Fun to read about your experience and I would love a bite of Pineapple Whip Ice-cream!!
You summed things up nicely and I agree with Jenn, I have a hard time getting past the crummy and dirty. It's fun to go someplace totally different for a change, and a fair definitely qualifies as different for me, but I still never go.
How very fun that you got to go. This is the third year in a row I have missed going. Lou loved going to the fair even more than I and we rarely missed until he got sick.

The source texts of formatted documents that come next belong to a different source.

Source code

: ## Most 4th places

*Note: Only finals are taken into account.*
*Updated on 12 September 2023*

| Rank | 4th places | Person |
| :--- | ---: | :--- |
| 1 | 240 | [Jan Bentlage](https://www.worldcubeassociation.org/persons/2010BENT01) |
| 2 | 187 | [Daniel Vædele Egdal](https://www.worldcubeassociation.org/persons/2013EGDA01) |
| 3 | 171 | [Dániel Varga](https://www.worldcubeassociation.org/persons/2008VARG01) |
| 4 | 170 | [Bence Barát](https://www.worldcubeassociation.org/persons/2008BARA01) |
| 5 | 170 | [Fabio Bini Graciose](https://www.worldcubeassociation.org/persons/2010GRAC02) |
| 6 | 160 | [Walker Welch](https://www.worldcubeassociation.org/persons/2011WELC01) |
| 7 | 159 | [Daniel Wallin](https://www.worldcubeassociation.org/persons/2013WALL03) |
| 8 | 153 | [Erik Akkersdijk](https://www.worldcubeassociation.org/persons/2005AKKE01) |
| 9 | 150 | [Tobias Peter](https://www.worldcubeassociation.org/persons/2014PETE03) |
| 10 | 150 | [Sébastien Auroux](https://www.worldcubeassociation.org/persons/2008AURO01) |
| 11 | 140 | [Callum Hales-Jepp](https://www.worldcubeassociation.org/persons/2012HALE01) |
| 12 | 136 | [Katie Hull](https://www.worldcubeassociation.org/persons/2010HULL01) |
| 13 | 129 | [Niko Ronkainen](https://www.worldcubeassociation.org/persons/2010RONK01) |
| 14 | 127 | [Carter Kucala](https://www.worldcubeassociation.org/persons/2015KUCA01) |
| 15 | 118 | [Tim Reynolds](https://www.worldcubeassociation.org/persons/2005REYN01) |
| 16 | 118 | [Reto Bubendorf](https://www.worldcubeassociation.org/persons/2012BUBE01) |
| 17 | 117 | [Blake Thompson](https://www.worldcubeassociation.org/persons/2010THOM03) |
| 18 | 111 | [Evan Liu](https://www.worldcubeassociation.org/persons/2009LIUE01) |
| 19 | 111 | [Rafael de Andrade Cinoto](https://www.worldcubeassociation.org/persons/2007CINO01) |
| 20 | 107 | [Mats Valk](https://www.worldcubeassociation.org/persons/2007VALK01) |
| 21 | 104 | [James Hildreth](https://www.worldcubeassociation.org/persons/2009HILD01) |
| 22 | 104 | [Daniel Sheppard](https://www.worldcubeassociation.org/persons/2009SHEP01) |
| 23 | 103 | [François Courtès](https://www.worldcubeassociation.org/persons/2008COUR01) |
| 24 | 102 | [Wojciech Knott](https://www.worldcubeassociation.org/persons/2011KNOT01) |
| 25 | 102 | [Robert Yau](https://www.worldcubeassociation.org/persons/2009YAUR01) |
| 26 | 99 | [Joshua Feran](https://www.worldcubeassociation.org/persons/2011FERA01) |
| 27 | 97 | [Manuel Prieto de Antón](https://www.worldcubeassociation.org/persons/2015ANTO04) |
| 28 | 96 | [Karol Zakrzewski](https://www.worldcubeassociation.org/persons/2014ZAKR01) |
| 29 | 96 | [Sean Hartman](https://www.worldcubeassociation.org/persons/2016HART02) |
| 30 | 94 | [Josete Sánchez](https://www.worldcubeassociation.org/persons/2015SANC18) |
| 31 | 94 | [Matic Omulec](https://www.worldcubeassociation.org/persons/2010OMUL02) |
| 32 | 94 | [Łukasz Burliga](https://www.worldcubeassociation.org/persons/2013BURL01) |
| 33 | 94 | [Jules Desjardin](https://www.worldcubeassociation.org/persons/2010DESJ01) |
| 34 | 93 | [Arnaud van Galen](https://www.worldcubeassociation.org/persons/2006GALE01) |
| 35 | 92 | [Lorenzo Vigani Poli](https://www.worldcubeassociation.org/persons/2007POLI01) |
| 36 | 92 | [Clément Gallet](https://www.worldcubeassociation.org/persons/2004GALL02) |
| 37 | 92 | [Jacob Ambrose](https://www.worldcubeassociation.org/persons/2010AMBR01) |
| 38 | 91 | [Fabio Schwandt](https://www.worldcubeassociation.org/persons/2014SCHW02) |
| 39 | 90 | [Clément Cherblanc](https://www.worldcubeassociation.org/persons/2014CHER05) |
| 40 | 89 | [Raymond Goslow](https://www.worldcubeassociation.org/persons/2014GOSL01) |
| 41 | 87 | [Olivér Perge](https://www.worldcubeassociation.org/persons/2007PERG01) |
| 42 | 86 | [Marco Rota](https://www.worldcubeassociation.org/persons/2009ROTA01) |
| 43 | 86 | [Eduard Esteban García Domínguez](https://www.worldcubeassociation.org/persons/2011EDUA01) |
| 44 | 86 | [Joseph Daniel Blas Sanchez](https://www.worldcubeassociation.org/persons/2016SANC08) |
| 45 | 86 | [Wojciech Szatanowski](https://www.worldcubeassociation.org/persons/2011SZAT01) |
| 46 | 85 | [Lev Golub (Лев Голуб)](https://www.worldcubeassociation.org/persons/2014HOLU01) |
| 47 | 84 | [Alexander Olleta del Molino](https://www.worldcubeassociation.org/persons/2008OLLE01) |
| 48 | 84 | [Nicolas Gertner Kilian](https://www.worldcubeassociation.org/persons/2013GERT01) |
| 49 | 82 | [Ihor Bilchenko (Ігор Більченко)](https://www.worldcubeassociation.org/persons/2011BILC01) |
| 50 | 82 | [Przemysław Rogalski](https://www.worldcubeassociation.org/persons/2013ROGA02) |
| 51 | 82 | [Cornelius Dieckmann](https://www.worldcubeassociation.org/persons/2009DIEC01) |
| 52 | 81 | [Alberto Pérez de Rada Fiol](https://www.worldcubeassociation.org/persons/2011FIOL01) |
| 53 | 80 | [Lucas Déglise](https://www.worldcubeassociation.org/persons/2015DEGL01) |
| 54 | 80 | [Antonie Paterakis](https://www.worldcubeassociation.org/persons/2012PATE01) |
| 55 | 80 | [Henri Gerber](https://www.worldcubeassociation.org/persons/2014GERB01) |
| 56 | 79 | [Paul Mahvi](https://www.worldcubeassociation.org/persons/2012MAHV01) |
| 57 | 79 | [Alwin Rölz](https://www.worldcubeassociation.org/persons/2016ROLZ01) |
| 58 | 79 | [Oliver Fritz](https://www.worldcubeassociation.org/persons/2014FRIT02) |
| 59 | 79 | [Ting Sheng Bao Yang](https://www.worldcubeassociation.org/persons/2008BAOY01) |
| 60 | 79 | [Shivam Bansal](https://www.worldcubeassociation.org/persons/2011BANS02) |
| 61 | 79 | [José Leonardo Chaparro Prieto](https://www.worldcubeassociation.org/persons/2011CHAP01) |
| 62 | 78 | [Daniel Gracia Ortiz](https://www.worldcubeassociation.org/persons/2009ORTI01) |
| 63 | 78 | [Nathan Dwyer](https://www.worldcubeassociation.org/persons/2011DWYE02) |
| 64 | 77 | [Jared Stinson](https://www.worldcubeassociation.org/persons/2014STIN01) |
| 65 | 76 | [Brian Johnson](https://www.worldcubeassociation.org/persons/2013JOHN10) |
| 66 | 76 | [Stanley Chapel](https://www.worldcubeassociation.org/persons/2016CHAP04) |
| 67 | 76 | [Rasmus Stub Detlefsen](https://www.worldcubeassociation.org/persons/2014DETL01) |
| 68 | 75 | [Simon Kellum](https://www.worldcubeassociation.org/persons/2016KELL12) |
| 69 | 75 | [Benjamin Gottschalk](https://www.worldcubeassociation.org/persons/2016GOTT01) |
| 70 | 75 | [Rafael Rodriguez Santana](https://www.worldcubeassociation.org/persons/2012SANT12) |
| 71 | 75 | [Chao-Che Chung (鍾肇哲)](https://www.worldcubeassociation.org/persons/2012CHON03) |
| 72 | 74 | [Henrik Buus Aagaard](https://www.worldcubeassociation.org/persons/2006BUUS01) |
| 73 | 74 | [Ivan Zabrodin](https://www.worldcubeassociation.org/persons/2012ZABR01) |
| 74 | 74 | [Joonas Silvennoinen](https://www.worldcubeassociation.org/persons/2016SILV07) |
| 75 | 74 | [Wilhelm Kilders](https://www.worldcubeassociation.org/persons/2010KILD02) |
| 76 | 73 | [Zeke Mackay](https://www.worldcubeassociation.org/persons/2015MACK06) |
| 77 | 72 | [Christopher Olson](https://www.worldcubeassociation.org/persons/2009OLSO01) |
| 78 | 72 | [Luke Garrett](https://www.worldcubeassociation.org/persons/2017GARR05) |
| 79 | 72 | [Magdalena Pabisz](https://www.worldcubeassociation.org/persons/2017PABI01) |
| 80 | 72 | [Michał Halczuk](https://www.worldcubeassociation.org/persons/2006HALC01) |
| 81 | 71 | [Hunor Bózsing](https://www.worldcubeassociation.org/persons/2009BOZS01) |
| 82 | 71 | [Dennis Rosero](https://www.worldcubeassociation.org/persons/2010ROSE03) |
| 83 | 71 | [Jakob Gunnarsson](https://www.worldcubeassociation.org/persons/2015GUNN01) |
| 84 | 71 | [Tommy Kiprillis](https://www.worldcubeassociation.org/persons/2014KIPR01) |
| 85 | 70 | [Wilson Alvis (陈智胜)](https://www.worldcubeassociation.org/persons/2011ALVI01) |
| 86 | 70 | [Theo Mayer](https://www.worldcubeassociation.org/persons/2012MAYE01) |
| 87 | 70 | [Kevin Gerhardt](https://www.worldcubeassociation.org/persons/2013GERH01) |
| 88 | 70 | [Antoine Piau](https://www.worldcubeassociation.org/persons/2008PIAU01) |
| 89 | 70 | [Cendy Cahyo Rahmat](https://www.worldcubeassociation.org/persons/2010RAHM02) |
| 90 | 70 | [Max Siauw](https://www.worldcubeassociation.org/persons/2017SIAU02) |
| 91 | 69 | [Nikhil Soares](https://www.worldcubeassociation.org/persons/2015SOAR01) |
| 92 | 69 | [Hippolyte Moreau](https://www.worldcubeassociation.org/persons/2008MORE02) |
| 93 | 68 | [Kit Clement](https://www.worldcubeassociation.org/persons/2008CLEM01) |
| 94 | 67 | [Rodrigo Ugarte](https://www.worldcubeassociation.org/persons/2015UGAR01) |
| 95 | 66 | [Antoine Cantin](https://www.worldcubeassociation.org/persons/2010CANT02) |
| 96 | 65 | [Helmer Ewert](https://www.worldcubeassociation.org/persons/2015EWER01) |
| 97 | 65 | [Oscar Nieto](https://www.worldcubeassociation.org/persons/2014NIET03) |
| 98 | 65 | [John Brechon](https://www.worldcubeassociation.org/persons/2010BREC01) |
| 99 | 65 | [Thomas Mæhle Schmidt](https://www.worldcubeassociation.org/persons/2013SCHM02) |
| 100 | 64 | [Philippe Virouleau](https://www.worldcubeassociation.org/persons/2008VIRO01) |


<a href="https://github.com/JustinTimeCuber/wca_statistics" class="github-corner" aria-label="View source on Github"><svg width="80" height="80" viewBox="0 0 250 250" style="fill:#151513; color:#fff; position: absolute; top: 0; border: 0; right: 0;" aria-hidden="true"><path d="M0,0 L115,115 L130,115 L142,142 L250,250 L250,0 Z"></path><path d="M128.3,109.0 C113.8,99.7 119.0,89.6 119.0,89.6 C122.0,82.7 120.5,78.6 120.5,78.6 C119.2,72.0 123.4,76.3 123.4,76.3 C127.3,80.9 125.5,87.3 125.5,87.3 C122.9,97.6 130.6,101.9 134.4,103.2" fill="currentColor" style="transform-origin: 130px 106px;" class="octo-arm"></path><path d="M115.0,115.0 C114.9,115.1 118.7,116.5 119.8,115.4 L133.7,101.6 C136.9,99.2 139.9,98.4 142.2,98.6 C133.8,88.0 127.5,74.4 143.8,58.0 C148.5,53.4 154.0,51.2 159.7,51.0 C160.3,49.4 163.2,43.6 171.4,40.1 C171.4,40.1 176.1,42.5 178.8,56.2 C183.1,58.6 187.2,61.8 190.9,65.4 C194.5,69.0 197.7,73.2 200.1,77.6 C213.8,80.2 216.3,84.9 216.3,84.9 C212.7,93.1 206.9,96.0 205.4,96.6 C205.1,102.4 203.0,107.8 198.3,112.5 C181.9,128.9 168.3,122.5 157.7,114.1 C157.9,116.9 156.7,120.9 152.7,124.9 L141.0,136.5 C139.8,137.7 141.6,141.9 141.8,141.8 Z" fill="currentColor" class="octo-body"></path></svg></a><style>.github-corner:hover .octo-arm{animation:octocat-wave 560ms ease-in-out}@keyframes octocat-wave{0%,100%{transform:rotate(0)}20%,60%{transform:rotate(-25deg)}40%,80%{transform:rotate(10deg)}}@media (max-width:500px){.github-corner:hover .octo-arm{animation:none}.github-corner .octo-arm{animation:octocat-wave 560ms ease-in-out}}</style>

My love of fair's goes way to back to when I was a little girl and my daddy and I went every single year to the Los Angeles County Fair, which is bigger than the California State Fair, which I went to once. My mother was not a fair goer, rarely went, thought they were, whatever she thought, probably to "crummy and dirty."
Some of my fondest childhood memories are of going to the fair and the Ringling Bros., Barnum and Bailey Circus with my daddy...every year.
The Texas State Fair disappoints only in that the animal barns are not nearly large enough for all to show, so they rotate them in and out every few days. I love to walk every single row, talk with the owners, etc. It just feels so good!
I loved the Texas State Fair. I only went once. I climbed the rock wall, ate a lot of junk food (cotton candy and polish sausages being at the top of my list, probably from Viking Fest days), watched Alan Jackson perform live, etc. It was a lot of fun.
I totally understand, however, that it may not be your kind of thing. I probably wouldn't go back, but it was awesome, one time experience.